Why is that? Well, aspects include a "very inflated sense of self", "unrealistic expectation", increased cynicism, a dislike for hard work, decreased empathy, and fragile egos. They are described as "a pampered and nurtured generation ... with a very high sense of self-worth." Statistics include the fact that 34% of 25 to 29-year-olds have moved back home with Mom and Dad and the fact that only 12% of 18 to 34-year-olds think that owning a home is one of the most important things in life. Statistically this generation is putting off adulthood until much, much later.

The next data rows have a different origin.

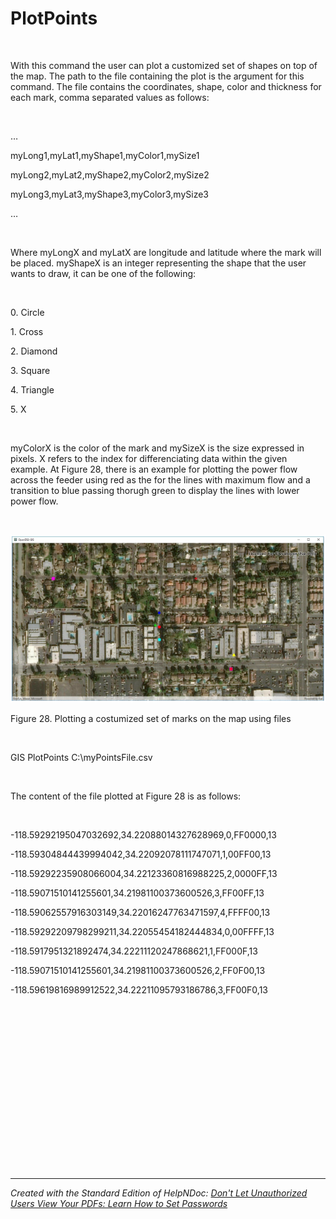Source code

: # PlotPoints

&nbsp;

With this command the user can plot a customized set of shapes on top of the map. The path to the file containing the plot is the argument for this command. The file contains the coordinates, shape, color and thickness for each mark, comma separated values as follows:

&nbsp;

…

myLong1,myLat1,myShape1,myColor1,mySize1

myLong2,myLat2,myShape2,myColor2,mySize2

myLong3,myLat3,myShape3,myColor3,mySize3

…

&nbsp;

Where myLongX and myLatX are longitude and latitude where the mark will be placed. myShapeX is an integer representing the shape that the user wants to draw, it can be one of the following:

&nbsp;

&#48;. Circle

&#49;. Cross

&#50;. Diamond

&#51;. Square

&#52;. Triangle

&#53;. X

&nbsp;

myColorX is the color of the mark and mySizeX is the size expressed in pixels. X refers to the index for differenciating data within the given example. At Figure 28, there is an example for plotting the power flow across the feeder using red as the for the lines with maximum flow and a transition to blue passing thorugh green to display the lines with lower power flow.

&nbsp;

![Image](<lib/NewItem146.png>)

Figure 28. Plotting a costumized set of marks on the map using files

&nbsp;

GIS PlotPoints C:\\myPointsFile.csv

&nbsp;

The content of the file plotted at Figure 28 is as follows:

&nbsp;

\-118.59292195047032692,34.22088014327628969,0,FF0000,13

\-118.59304844439994042,34.22092078111747071,1,00FF00,13

\-118.59292235908066004,34.22123360816988225,2,0000FF,13

\-118.59071510141255601,34.21981100373600526,3,FF00FF,13

\-118.59062557916303149,34.22016247763471597,4,FFFF00,13

\-118.59292209798299211,34.22055454182444834,0,00FFFF,13

\-118.5917951321892474,34.22211120247868621,1,FF000F,13

\-118.59071510141255601,34.21981100373600526,2,FF0F00,13

\-118.59619816989912522,34.22211095793186786,3,FF00F0,13

&nbsp;

&nbsp;

&nbsp;

&nbsp;

&nbsp;

&nbsp;

&nbsp;

&nbsp;

&nbsp;


***
_Created with the Standard Edition of HelpNDoc: [Don't Let Unauthorized Users View Your PDFs: Learn How to Set Passwords](<https://www.helpndoc.com/step-by-step-guides/how-to-generate-an-encrypted-password-protected-pdf-document/>)_

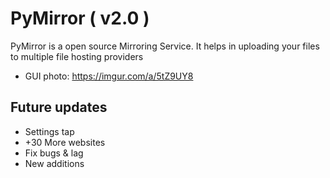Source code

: # PyMirror ( v2.0 )
PyMirror is a open source Mirroring Service. It helps in uploading your files to multiple file hosting providers
- GUI photo: https://imgur.com/a/5tZ9UY8

## Future updates
- Settings tap
- +30 More websites
- Fix bugs & lag
- New additions
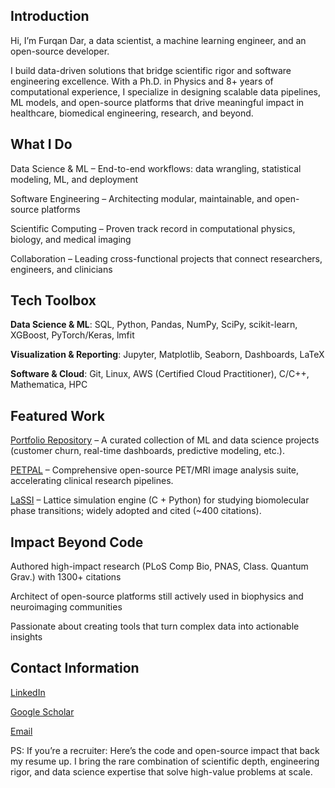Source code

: ## Introduction

Hi, I’m Furqan Dar, a data scientist, a machine learning engineer, and an open-source developer.

I build data-driven solutions that bridge scientific rigor and software engineering excellence. With a Ph.D. in Physics and 8+ years of computational experience, I specialize in designing scalable data pipelines, ML models, and open-source platforms that drive meaningful impact in healthcare, biomedical engineering, research, and beyond.

## What I Do

Data Science & ML – End-to-end workflows: data wrangling, statistical modeling, ML, and deployment

Software Engineering – Architecting modular, maintainable, and open-source platforms

Scientific Computing – Proven track record in computational physics, biology, and medical imaging

Collaboration – Leading cross-functional projects that connect researchers, engineers, and clinicians

## Tech Toolbox

**Data Science & ML**: SQL, Python, Pandas, NumPy, SciPy, scikit-learn, XGBoost, PyTorch/Keras, lmfit

**Visualization & Reporting**: Jupyter, Matplotlib, Seaborn, Dashboards, LaTeX

**Software & Cloud**: Git, Linux, AWS (Certified Cloud Practitioner), C/C++, Mathematica, HPC

## Featured Work

[Portfolio Repository](https://github.com/FurqanDar/DataScience-MachineLearning-Portfolio)
 – A curated collection of ML and data science projects (customer churn, real-time dashboards, predictive modeling, etc.).

[PETPAL](https://github.com/PETPAL-WUSM/PETPAL)
 – Comprehensive open-source PET/MRI image analysis suite, accelerating clinical research pipelines.

[LaSSI](https://github.com/Pappulab/LASSI)
 – Lattice simulation engine (C + Python) for studying biomolecular phase transitions; widely adopted and cited (~400 citations).

## Impact Beyond Code

Authored high-impact research (PLoS Comp Bio, PNAS, Class. Quantum Grav.) with 1300+ citations

Architect of open-source platforms still actively used in biophysics and neuroimaging communities

Passionate about creating tools that turn complex data into actionable insights

## Contact Information

[LinkedIn](https://www.linkedin.com/in/furqan-dar/)

[Google Scholar](https://scholar.google.com/citations?user=IVdqn5QAAAAJ&hl=en)

[Email](furqandar94@gmail.com)

PS: If you’re a recruiter: Here’s the code and open-source impact that back my resume up. I bring the rare combination of scientific depth, engineering rigor, and data science expertise that solve high-value problems at scale.
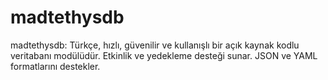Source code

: # madtethysdb
madtethysdb: Türkçe, hızlı, güvenilir ve kullanışlı bir açık kaynak kodlu veritabanı modülüdür. Etkinlik ve yedekleme desteği sunar. JSON ve YAML formatlarını destekler.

Assuming all this is true, what, do they say, is the cause? Well, there is the whole "Generation Me" sense given to them. There is the "self-esteem" emphasis in which they've lived. Everyone knows that this generation is coming out of college loaded with debt but without a lot of employment opportunities. There is the rift that technology has offered between individuals and actual, personal interaction and the damage that technology has wrought by separating them from basic learning like math and spelling by doing it for them.
One of the main factors, they say, is the "risk-averse" concept they've grown up with. They've been protected from imagined kidnappers that may or may not have been there, defended from "harsh treatment from teachers" that might include things like discipline or "too much homework" ... that sort of thing. They've been the wards of "helicopter parents." They're 3rd and 4th generation "I want my kids to have a better life" folk who have been given much without being required to do much. "Risk averse."
Let's face it. We all tend to be risk-averse. "Burn me once; shame on you. Burn me twice; shame on me." And we've been burned. So we try to avoid it and that's somewhat rational. The error occurs when we think it is mandatory, compulsory, always "the best". Today's kids shouldn't only be protected from physical harm; they should also be protected from "bad feelings." It is becoming the right of every individual (at least, every individual that is approved for this right) to not have their feelings hurt or threatened. The notion that they might need to toughen up is horrendous. In the realm of physical fitness we grasp the idea of "no pain, no gain", but can't seem to carry it over to other areas of life. And it's not helping our kids.
We have some optional approaches here. We could take a hands-off approach and hope they don't crash and burn. We could take a hands-on approach and hope against hope that, having never actually stood on their own two feet before, they actually will in a reasonable amount of time. Two extremes that would appear, at least to me, to be bad choices. Common, perhaps, but bad. Or we could take the biblical route where we train our kids, with Scripture and loving, godly discipline with a variety of methods, and trust, in the end, to a Sovereign God to actually do what's best for our kids. But I suppose a prerequisite for that option would require ... you know ... an actually Sovereign God.